The women began by calling it.a strike but that seemed too belligerent and threatening so they just suggested that they’d like to to take a day off. The first organizers reached out to women in groups and organizations and unions throughout the country, including small “Sewing Societies” of women who didn’t sew but who liked to get together regularly to talk. The big businesses didn’t like the women’ s idea.. Strike or day off, they didn’t like it.
What would happen if people couldn’t do their banking or shop for groceries or get their hair done (or cut) ? How could they get along without the newspaper to tell them what was going on in the world?
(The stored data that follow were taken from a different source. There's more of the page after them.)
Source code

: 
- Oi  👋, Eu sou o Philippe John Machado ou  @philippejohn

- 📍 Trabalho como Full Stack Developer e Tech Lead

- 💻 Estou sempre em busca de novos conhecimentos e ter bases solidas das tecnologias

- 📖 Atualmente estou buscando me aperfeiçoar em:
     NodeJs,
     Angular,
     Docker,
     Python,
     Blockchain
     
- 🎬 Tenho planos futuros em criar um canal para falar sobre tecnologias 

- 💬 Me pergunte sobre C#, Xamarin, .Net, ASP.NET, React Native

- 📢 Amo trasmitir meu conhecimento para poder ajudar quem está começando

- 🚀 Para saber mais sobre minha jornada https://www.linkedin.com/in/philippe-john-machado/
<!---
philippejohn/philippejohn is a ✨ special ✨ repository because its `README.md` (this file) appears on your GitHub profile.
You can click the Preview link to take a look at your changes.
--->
The newspaper prepared the news and the women worked as usual before The Day but then no one was there to print it or publish or distribute it so—no news.
Wives and mothers warned their husbands they’d have to take care of the house and kids, and meals. Many of them delivered their pre-school children to the men at work to look after them tor the day. Older school girls joined their mothers in a joint act of independence.
Many of the activities, or lack thereof, and women, young then, were photographed at the time. The whole day was close enough to present time that young women were caught then and now, older.
And they had something to say, about what they did and what they were thinking and what they are thinking now.
“We loved our male chauvinist pigs,” one woman ssid. “We just wanted to change them a little.”
Because the Day Off had a powerful effect.
Within a few weeks a law was passed in Iceland granting women equal pay for equal work.
We’re all still working on that one. When I was widowed, women were earning—being PAID—about 53 cents on the dollar that men were getting. (My stats aren’t accurate, but they’re indicative.) Now it’s up to about 73 cents. Maybe trays weigh less.
Ah, but women don’t do the heavy lifting that men do. That was the common rebuttal. I have been in dining rooms at events where equal pay for equal work was the subject, when the guest speaker stopped a waitress clearing a table, asking her to allow her tray with its burden to be weighed—and guess what? Too heavy for a woman to lift.
We all—still—have stories to tell, though not quite as bad here as in other countries.
Inequities exist.
As a result of their Day Off, so long ago (not that long), Icelandic women are.now 10% away from closing the gender gap, committed to full equality in the next few (how many?) years.
Iceland is considered to be the best place for a woman to live.